▸ Required action
From the entries below, please gather each line containing the string "finish".

- - -

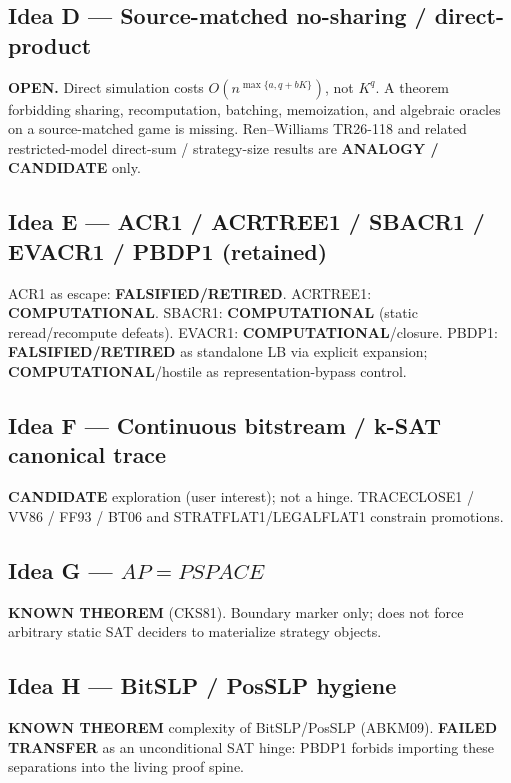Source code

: \documentclass[11pt]{article}
\begin{document}
\subsection*{Idea D --- Source-matched no-sharing / direct-product}
\textbf{OPEN.} Direct simulation costs $O(n^{\max\{a,q+bK\}})$, not $K^q$.
A theorem forbidding sharing, recomputation, batching, memoization, and algebraic oracles
on a source-matched game is missing. Ren--Williams TR26-118 and related restricted-model
direct-sum / strategy-size results are \textbf{ANALOGY / CANDIDATE} only.

\subsection*{Idea E --- ACR1 / ACRTREE1 / SBACR1 / EVACR1 / PBDP1 (retained)}
ACR1 as escape: \textbf{FALSIFIED/RETIRED}.
ACRTREE1: \textbf{COMPUTATIONAL}.
SBACR1: \textbf{COMPUTATIONAL} (static reread/recompute defeats).
EVACR1: \textbf{COMPUTATIONAL}/closure.
PBDP1: \textbf{FALSIFIED/RETIRED} as standalone LB via explicit expansion;
\textbf{COMPUTATIONAL}/hostile as representation-bypass control.

\subsection*{Idea F --- Continuous bitstream / k-SAT canonical trace}
\textbf{CANDIDATE} exploration (user interest); not a hinge. TRACECLOSE1 / VV86 / FF93 / BT06
and STRATFLAT1/LEGALFLAT1 constrain promotions.

\subsection*{Idea G --- $AP=PSPACE$}
\textbf{KNOWN THEOREM} (CKS81). Boundary marker only; does not force arbitrary static SAT
deciders to materialize strategy objects.

\subsection*{Idea H --- BitSLP / PosSLP hygiene}
\textbf{KNOWN THEOREM} complexity of BitSLP/PosSLP (ABKM09). \textbf{FAILED TRANSFER}
as an unconditional SAT hinge: PBDP1 forbids importing these separations into the living proof spine.
\end{document}
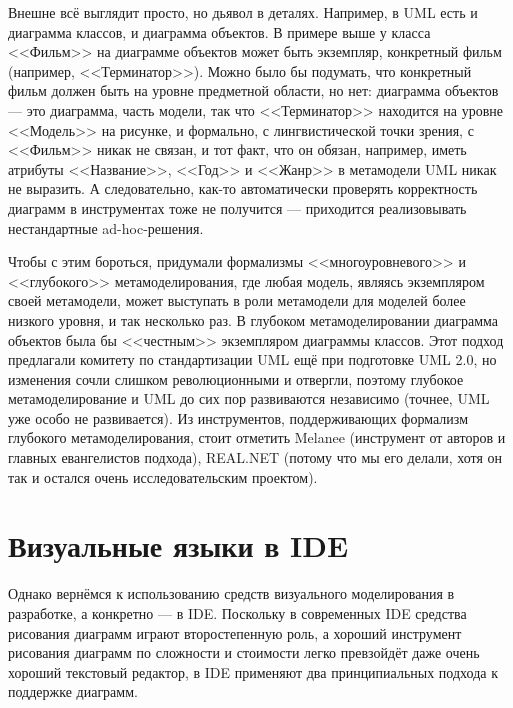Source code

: \documentclass{text-style}
\begin{document}

Внешне всё выглядит просто, но дьявол в деталях. Например, в UML есть и диаграмма классов, и диаграмма объектов. В примере выше у класса <<Фильм>> на диаграмме объектов может быть экземпляр, конкретный фильм (например, <<Терминатор>>). Можно было бы подумать, что конкретный фильм должен быть на уровне предметной области, но нет: диаграмма объектов --- это диаграмма, часть модели, так что <<Терминатор>> находится на уровне <<Модель>> на рисунке, и формально, с лингвистической точки зрения, с <<Фильм>> никак не связан, и тот факт, что он обязан, например, иметь атрибуты <<Название>>, <<Год>> и <<Жанр>> в метамодели UML никак не выразить. А следовательно, как-то автоматически проверять корректность диаграмм в инструментах тоже не получится --- приходится реализовывать нестандартные ad-hoc-решения.

Чтобы с этим бороться, придумали формализмы <<многоуровневого>> и <<глубокого>> метамоделирования, где любая модель, являясь экземпляром своей метамодели, может выступать в роли метамодели для моделей более низкого уровня, и так несколько раз. В глубоком метамоделировании диаграмма объектов была бы <<честным>> экземпляром диаграммы классов. Этот подход предлагали комитету по стандартизации UML ещё при подготовке UML 2.0, но изменения сочли слишком революционными и отвергли, поэтому глубокое метамоделирование и UML до сих пор развиваются независимо (точнее, UML уже особо не развивается). Из инструментов, поддерживающих формализм глубокого метамоделирования, стоит отметить Melanee (инструмент от авторов и главных евангелистов подхода), REAL.NET (потому что мы его делали, хотя он так и остался очень исследовательским проектом).


\section{Визуальные языки в IDE}

Однако вернёмся к использованию средств визуального моделирования в разработке, а конкретно --- в IDE. Поскольку в современных IDE средства рисования диаграмм играют второстепенную роль, а хороший инструмент рисования диаграмм по сложности и стоимости легко превзойдёт даже очень хороший текстовый редактор, в IDE применяют два принципиальных подхода к поддержке диаграмм.
\end{document}
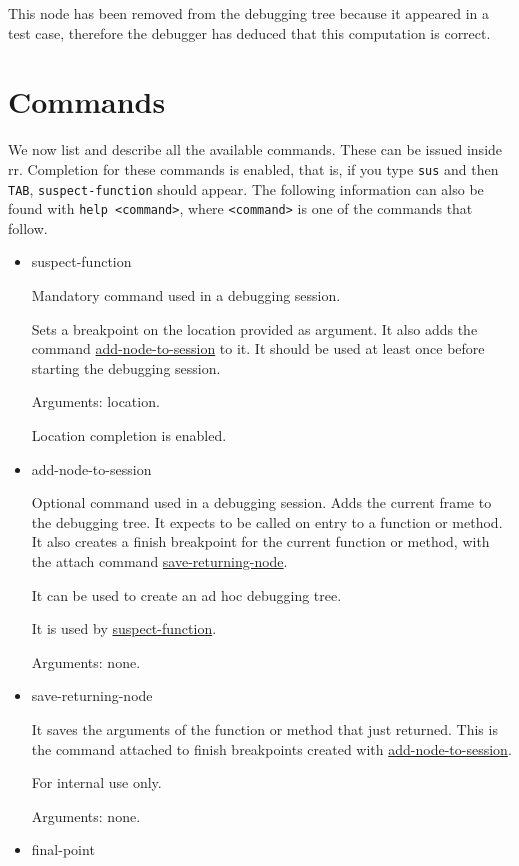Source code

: This node has been removed from the debugging tree because it appeared in a test case, therefore the debugger has deduced that this computation is correct.

\section{Commands}
We now list and describe all the available commands. These can be issued inside rr. Completion for these commands is enabled, that is, if you type \verb|sus| and then \verb|TAB|, \verb|suspect-function| should appear.
The following information can also be found with \verb|help <command>|, where \verb|<command>| is one of the commands that follow.

\begin{itemize}
    \item suspect-function
\label{command:suspect-function}

Mandatory command used in a debugging session.

Sets a breakpoint on the location provided as argument. It also adds the command \hyperref[command:add-node-to-session]{add-node-to-session} to it.
It should be used at least once before starting the debugging session.

Arguments: location.

Location completion is enabled.


\item add-node-to-session
\label{command:add-node-to-session}

Optional command used in a debugging session.
Adds the current frame to the debugging tree.
It expects to be called on entry to a function or method.
It also creates a finish breakpoint for the current function or method, with the attach command \hyperref[command:save-returning-node]{save-returning-node}.

It can be used to create an ad hoc debugging tree.

It is used by \hyperref[command:suspect-function]{suspect-function}.

Arguments: none.
\item save-returning-node
\label{command:save-returning-node}

It saves the arguments of the function or method that just returned.
This is the command attached to finish breakpoints created with \hyperref[command:add-node-to-session]{add-node-to-session}.

For internal use only.

Arguments: none.
\item final-point
\label{command:final-point}


\end{itemize}
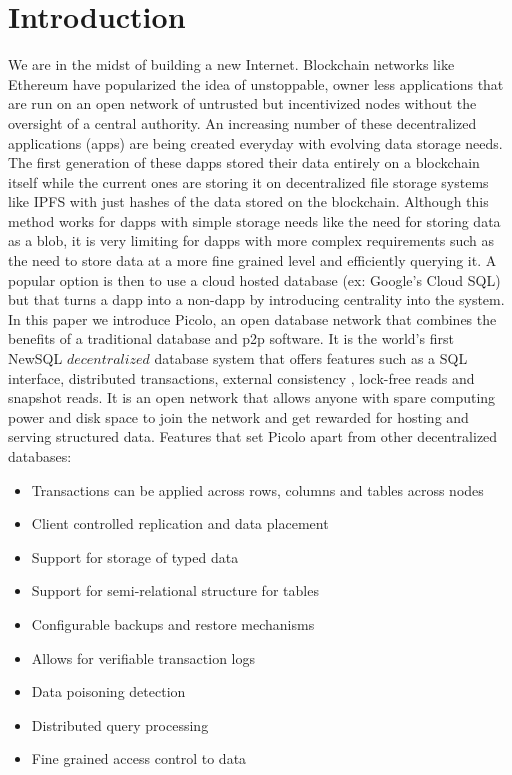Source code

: \documentclass[preprint,10pt]{elsarticle}
\theoremstyle{definition}
\begin{document}
\section{Introduction}\label{Sect:Introduction}
We are in the midst of building a new Internet. Blockchain networks like Ethereum have popularized the idea of unstoppable, owner less applications that are run on an open network of untrusted but incentivized nodes without the oversight of a central authority. An increasing number of these decentralized applications (\DJ apps) are being created everyday with evolving data storage needs. The first generation of these dapps stored their data entirely on a blockchain itself while the current ones are storing it on decentralized file storage systems like IPFS with just hashes of the data stored on the blockchain. Although this method works for dapps with simple storage needs like the need for storing data as a blob, it is very limiting for dapps with more complex requirements such as the need to store data at a more fine grained level and efficiently querying it. A popular option is then to use a cloud hosted database (ex: Google’s Cloud SQL) but that turns a dapp into a non-dapp by introducing centrality into the system. \newline\newline
In this paper we introduce \textsf{Picolo}, an open database network that combines the benefits of a traditional database and p2p software. It is the world's first NewSQL $decentralized$ database system that offers features such as a SQL interface, distributed transactions, external consistency \cite{External_Consistency}, lock-free reads and snapshot reads. It is an open network that allows anyone with spare computing power and disk space to join the network and get rewarded for hosting and serving structured data.
\newline\newline
Features that set \textsf{Picolo} apart from other decentralized databases:
\begin{itemize}
	\item Transactions can be applied across rows, columns and tables across nodes
	\item Client controlled replication and data placement
	\item Support for storage of typed data
	\item Support for semi-relational structure for tables
	\item Configurable backups and restore mechanisms
	\item Allows for verifiable transaction logs
	\item Data poisoning detection
	\item Distributed query processing
	\item Fine grained access control to data
	\newline
\end{itemize}
\end{document}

- - -

▸ Result
It also creates a finish breakpoint for the current function or method, with the attach command \hyperref[command:save-returning-node]{save-returning-node}.
This is the command attached to finish breakpoints created with \hyperref[command:add-node-to-session]{add-node-to-session}.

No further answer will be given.